__Work order__:
Retype the whole listing exactly.

__Supplied information__:

○ ○ ○ ○ ○

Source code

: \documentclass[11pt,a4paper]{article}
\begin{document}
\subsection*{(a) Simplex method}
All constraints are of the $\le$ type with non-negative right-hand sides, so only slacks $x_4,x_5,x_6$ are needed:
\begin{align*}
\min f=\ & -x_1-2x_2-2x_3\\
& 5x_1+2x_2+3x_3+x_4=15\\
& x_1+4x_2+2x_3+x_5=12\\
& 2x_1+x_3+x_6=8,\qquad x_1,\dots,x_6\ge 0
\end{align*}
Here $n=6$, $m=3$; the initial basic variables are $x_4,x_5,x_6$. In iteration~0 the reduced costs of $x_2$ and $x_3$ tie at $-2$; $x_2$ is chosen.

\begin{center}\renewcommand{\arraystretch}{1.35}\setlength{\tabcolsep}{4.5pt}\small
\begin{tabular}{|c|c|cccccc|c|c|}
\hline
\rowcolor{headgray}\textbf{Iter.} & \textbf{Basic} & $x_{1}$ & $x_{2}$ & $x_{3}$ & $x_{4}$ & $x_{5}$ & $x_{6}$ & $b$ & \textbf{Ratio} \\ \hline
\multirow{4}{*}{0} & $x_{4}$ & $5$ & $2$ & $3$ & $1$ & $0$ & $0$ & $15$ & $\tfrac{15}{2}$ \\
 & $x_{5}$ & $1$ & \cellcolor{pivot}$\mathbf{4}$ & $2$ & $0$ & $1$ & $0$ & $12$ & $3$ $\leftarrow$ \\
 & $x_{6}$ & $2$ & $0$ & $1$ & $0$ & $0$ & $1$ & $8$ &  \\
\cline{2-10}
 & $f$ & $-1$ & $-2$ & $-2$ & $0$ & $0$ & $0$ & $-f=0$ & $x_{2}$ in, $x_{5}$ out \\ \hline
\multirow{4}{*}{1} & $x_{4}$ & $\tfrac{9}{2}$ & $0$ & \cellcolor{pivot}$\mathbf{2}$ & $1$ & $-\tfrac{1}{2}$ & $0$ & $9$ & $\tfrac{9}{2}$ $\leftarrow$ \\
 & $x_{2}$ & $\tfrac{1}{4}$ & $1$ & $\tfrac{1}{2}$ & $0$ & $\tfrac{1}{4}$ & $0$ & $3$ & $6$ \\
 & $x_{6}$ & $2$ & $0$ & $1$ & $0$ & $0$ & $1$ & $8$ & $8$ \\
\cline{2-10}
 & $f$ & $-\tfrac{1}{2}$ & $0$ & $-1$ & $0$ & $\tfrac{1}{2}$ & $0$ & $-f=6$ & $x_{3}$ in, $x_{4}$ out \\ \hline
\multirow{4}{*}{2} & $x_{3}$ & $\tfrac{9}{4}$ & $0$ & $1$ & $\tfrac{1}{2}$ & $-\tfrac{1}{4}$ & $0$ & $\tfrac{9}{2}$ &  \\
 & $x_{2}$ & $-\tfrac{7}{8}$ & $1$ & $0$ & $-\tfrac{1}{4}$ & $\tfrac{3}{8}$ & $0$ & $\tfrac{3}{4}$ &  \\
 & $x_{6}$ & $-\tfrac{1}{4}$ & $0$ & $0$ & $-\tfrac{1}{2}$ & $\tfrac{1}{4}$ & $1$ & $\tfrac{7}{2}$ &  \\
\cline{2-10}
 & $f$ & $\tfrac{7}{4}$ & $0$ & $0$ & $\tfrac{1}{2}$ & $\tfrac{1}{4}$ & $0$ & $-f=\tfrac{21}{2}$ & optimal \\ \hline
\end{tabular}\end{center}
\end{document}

○ ○ ○ ○ ○

__Result for this exercise__:
Source code

: \documentclass[11pt,a4paper]{article}
\begin{document}
\subsection*{(a) Simplex method}
All constraints are of the $\le$ type with non-negative right-hand sides, so only slacks $x_4,x_5,x_6$ are needed:
\begin{align*}
\min f=\ & -x_1-2x_2-2x_3\\
& 5x_1+2x_2+3x_3+x_4=15\\
& x_1+4x_2+2x_3+x_5=12\\
& 2x_1+x_3+x_6=8,\qquad x_1,\dots,x_6\ge 0
\end{align*}
Here $n=6$, $m=3$; the initial basic variables are $x_4,x_5,x_6$. In iteration~0 the reduced costs of $x_2$ and $x_3$ tie at $-2$; $x_2$ is chosen.

\begin{center}\renewcommand{\arraystretch}{1.35}\setlength{\tabcolsep}{4.5pt}\small
\begin{tabular}{|c|c|cccccc|c|c|}
\hline
\rowcolor{headgray}\textbf{Iter.} & \textbf{Basic} & $x_{1}$ & $x_{2}$ & $x_{3}$ & $x_{4}$ & $x_{5}$ & $x_{6}$ & $b$ & \textbf{Ratio} \\ \hline
\multirow{4}{*}{0} & $x_{4}$ & $5$ & $2$ & $3$ & $1$ & $0$ & $0$ & $15$ & $\tfrac{15}{2}$ \\
 & $x_{5}$ & $1$ & \cellcolor{pivot}$\mathbf{4}$ & $2$ & $0$ & $1$ & $0$ & $12$ & $3$ $\leftarrow$ \\
 & $x_{6}$ & $2$ & $0$ & $1$ & $0$ & $0$ & $1$ & $8$ &  \\
\cline{2-10}
 & $f$ & $-1$ & $-2$ & $-2$ & $0$ & $0$ & $0$ & $-f=0$ & $x_{2}$ in, $x_{5}$ out \\ \hline
\multirow{4}{*}{1} & $x_{4}$ & $\tfrac{9}{2}$ & $0$ & \cellcolor{pivot}$\mathbf{2}$ & $1$ & $-\tfrac{1}{2}$ & $0$ & $9$ & $\tfrac{9}{2}$ $\leftarrow$ \\
 & $x_{2}$ & $\tfrac{1}{4}$ & $1$ & $\tfrac{1}{2}$ & $0$ & $\tfrac{1}{4}$ & $0$ & $3$ & $6$ \\
 & $x_{6}$ & $2$ & $0$ & $1$ & $0$ & $0$ & $1$ & $8$ & $8$ \\
\cline{2-10}
 & $f$ & $-\tfrac{1}{2}$ & $0$ & $-1$ & $0$ & $\tfrac{1}{2}$ & $0$ & $-f=6$ & $x_{3}$ in, $x_{4}$ out \\ \hline
\multirow{4}{*}{2} & $x_{3}$ & $\tfrac{9}{4}$ & $0$ & $1$ & $\tfrac{1}{2}$ & $-\tfrac{1}{4}$ & $0$ & $\tfrac{9}{2}$ &  \\
 & $x_{2}$ & $-\tfrac{7}{8}$ & $1$ & $0$ & $-\tfrac{1}{4}$ & $\tfrac{3}{8}$ & $0$ & $\tfrac{3}{4}$ &  \\
 & $x_{6}$ & $-\tfrac{1}{4}$ & $0$ & $0$ & $-\tfrac{1}{2}$ & $\tfrac{1}{4}$ & $1$ & $\tfrac{7}{2}$ &  \\
\cline{2-10}
 & $f$ & $\tfrac{7}{4}$ & $0$ & $0$ & $\tfrac{1}{2}$ & $\tfrac{1}{4}$ & $0$ & $-f=\tfrac{21}{2}$ & optimal \\ \hline
\end{tabular}\end{center}
\end{document}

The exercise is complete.